▶ _Source texts of formatted documents_:
----
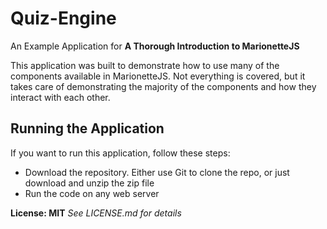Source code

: # Quiz-Engine

An Example Application for **A Thorough Introduction to MarionetteJS**

This application was built to demonstrate how to use many of the components available in MarionetteJS. Not everything is covered, but it takes care of demonstrating the majority of the components and how they interact with each other.

## Running the Application

If you want to run this application, follow these steps:
* Download the repository. Either use Git to clone the repo, or just download and unzip the zip file
* Run the code on any web server

**License: MIT**
*See LICENSE.md for details*
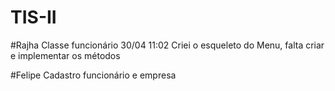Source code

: # TIS-II

#Rajha
Classe funcionário 30/04 11:02
Criei o esqueleto do Menu, falta criar e implementar os métodos

#Felipe
Cadastro funcionário e empresa
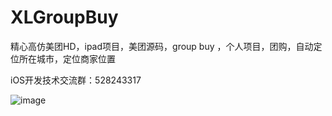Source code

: # XLGroupBuy
精心高仿美团HD，ipad项目，美团源码，group buy ，个人项目，团购，自动定位所在城市，定位商家位置


iOS开发技术交流群：528243317


![image](http://code4app.com/data/attachment/forum/201608/16/105202w9nknfcfdy6q34hd.gif)
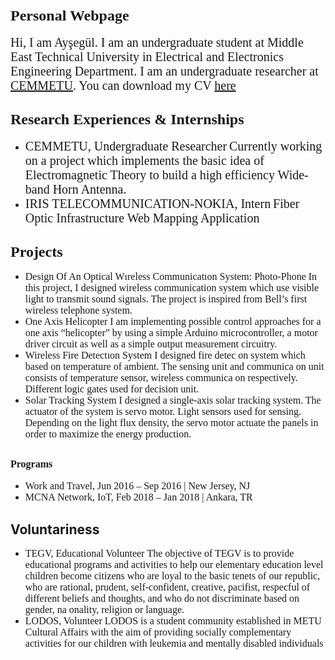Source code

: ## <span style="font-family: Times New Roman; font-size: 24px;">Personal Webpage</span>
<span style="font-family: Times New Roman; font-size: 20px;">Hi, I am Ayşegül. I am an undergraduate student at Middle East Technical University in Electrical and Electronics Engineering Department. I am an undergraduate researcher at [CEMMETU](http://cem.eee.metu.edu.tr/). You can download my CV [here](/docs/cv.pdf)</span>

## <span style="font-family: Times New Roman; font-size: 24px;">Research Experiences & Internships</span>
* <span style="font-family: Times New Roman; font-size: 20px;">CEMMETU, Undergraduate Researcher</span>
<span style="font-family: Times New Roman; font-size: 20px;">Currently working on a project which implements the basic idea of Electromagnetic Theory to build a high efficiency Wide-band Horn Antenna.</span>
* <span style="font-family: Times New Roman; font-size: 20px;">IRIS TELECOMMUNICATION-NOKIA, Intern</span>
<span style="font-family: Times New Roman; font-size: 20px;">Fiber Optic Infrastructure Web Mapping Application</span>

## <span style="font-family: Times New Roman; font-size: 24px;">Projects</span>
* <span style="font-family: Times New Roman; font-size: 16px;">Design Of An Optical Wıreless Communicatıon System: Photo-Phone</span>
<span style="font-family: Times New Roman; font-size: 16px;">In this project, I designed wireless communication system which use visible light to transmit sound signals. The project is inspired from Bell’s first wireless telephone system.</span>
* <span style="font-family: Times New Roman; font-size: 16px;">One Axis Helicopter</span>
<span style="font-family: Times New Roman; font-size: 16px;">I am implementing possible control approaches for a one axis “helicopter” by using a simple Arduino microcontroller, a motor driver circuit as well as a simple output measurement circuitry.</span>
* <span style="font-family: Times New Roman; font-size: 16px;">Wireless Fire Detectıon System</span>
<span style="font-family: Times New Roman; font-size: 16px;">I designed fire detec on system which based on temperature of ambient. The sensing unit and communica on unit consists of temperature sensor, wireless communica on respectively. Different logic gates used for decision unit.</span>
* <span style="font-family: Times New Roman; font-size: 16px;">Solar Tracking System</span>
<span style="font-family: Times New Roman; font-size: 16px;">I designed a single-axis solar tracking system. The actuator of the system is servo motor. Light sensors used for sensing. Depending on the light flux density, the servo motor actuate the panels in order to maximize the energy production.</span>

## <span style="font-family: Times New Roman; font-size: 16px;">Programs</span>
* <span style="font-family: Times New Roman; font-size: 16px;">Work and Travel, Jun 2016 – Sep 2016 | New Jersey, NJ</span>
* <span style="font-family: Times New Roman; font-size: 16px;">MCNA Network, IoT, Feb 2018 – Jan 2018 | Ankara, TR</span>

## Voluntariness
* <span style="font-family: Times New Roman; font-size: 16px;">TEGV, Educational Volunteer</span>
<span style="font-family: Times New Roman; font-size: 16px;">The objective of TEGV is to provide educational programs and activities to help our elementary education level children become citizens who are loyal to the basic tenets of our republic, who are rational, prudent, self-confident, creative, pacifist, respecful of different beliefs and thoughts, and who do not discriminate based on gender, na onality, religion or language.</span>
* <span style="font-family: Times New Roman; font-size: 16px;">LODOS, Volunteer</span>
<span style="font-family: Times New Roman; font-size: 16px;">LODOS is a student community established in METU Cultural Affairs with the aim of providing socially complementary activities for our children with leukemia and mentally disabled individuals
</span>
----
▶ _EXERCISE DETAILS_: Copy the data exactly. Any picture it contains is to be omitted.

▶ _ANSWER SECTION_:
Source code

: # Quiz-Engine

An Example Application for **A Thorough Introduction to MarionetteJS**

This application was built to demonstrate how to use many of the components available in MarionetteJS. Not everything is covered, but it takes care of demonstrating the majority of the components and how they interact with each other.

## Running the Application

If you want to run this application, follow these steps:
* Download the repository. Either use Git to clone the repo, or just download and unzip the zip file
* Run the code on any web server

**License: MIT**
*See LICENSE.md for details*
Source code

: # TIS-II

#Rajha
Classe funcionário 30/04 11:02
Criei o esqueleto do Menu, falta criar e implementar os métodos

#Felipe
Cadastro funcionário e empresa
Source code

: # XLGroupBuy
精心高仿美团HD，ipad项目，美团源码，group buy ，个人项目，团购，自动定位所在城市，定位商家位置


iOS开发技术交流群：528243317


![image](http://code4app.com/data/attachment/forum/201608/16/105202w9nknfcfdy6q34hd.gif)
Source code

: ## <span style="font-family: Times New Roman; font-size: 24px;">Personal Webpage</span>
<span style="font-family: Times New Roman; font-size: 20px;">Hi, I am Ayşegül. I am an undergraduate student at Middle East Technical University in Electrical and Electronics Engineering Department. I am an undergraduate researcher at [CEMMETU](http://cem.eee.metu.edu.tr/). You can download my CV [here](/docs/cv.pdf)</span>

## <span style="font-family: Times New Roman; font-size: 24px;">Research Experiences & Internships</span>
* <span style="font-family: Times New Roman; font-size: 20px;">CEMMETU, Undergraduate Researcher</span>
<span style="font-family: Times New Roman; font-size: 20px;">Currently working on a project which implements the basic idea of Electromagnetic Theory to build a high efficiency Wide-band Horn Antenna.</span>
* <span style="font-family: Times New Roman; font-size: 20px;">IRIS TELECOMMUNICATION-NOKIA, Intern</span>
<span style="font-family: Times New Roman; font-size: 20px;">Fiber Optic Infrastructure Web Mapping Application</span>

## <span style="font-family: Times New Roman; font-size: 24px;">Projects</span>
* <span style="font-family: Times New Roman; font-size: 16px;">Design Of An Optical Wıreless Communicatıon System: Photo-Phone</span>
<span style="font-family: Times New Roman; font-size: 16px;">In this project, I designed wireless communication system which use visible light to transmit sound signals. The project is inspired from Bell’s first wireless telephone system.</span>
* <span style="font-family: Times New Roman; font-size: 16px;">One Axis Helicopter</span>
<span style="font-family: Times New Roman; font-size: 16px;">I am implementing possible control approaches for a one axis “helicopter” by using a simple Arduino microcontroller, a motor driver circuit as well as a simple output measurement circuitry.</span>
* <span style="font-family: Times New Roman; font-size: 16px;">Wireless Fire Detectıon System</span>
<span style="font-family: Times New Roman; font-size: 16px;">I designed fire detec on system which based on temperature of ambient. The sensing unit and communica on unit consists of temperature sensor, wireless communica on respectively. Different logic gates used for decision unit.</span>
* <span style="font-family: Times New Roman; font-size: 16px;">Solar Tracking System</span>
<span style="font-family: Times New Roman; font-size: 16px;">I designed a single-axis solar tracking system. The actuator of the system is servo motor. Light sensors used for sensing. Depending on the light flux density, the servo motor actuate the panels in order to maximize the energy production.</span>

## <span style="font-family: Times New Roman; font-size: 16px;">Programs</span>
* <span style="font-family: Times New Roman; font-size: 16px;">Work and Travel, Jun 2016 – Sep 2016 | New Jersey, NJ</span>
* <span style="font-family: Times New Roman; font-size: 16px;">MCNA Network, IoT, Feb 2018 – Jan 2018 | Ankara, TR</span>

## Voluntariness
* <span style="font-family: Times New Roman; font-size: 16px;">TEGV, Educational Volunteer</span>
<span style="font-family: Times New Roman; font-size: 16px;">The objective of TEGV is to provide educational programs and activities to help our elementary education level children become citizens who are loyal to the basic tenets of our republic, who are rational, prudent, self-confident, creative, pacifist, respecful of different beliefs and thoughts, and who do not discriminate based on gender, na onality, religion or language.</span>
* <span style="font-family: Times New Roman; font-size: 16px;">LODOS, Volunteer</span>
<span style="font-family: Times New Roman; font-size: 16px;">LODOS is a student community established in METU Cultural Affairs with the aim of providing socially complementary activities for our children with leukemia and mentally disabled individuals
</span>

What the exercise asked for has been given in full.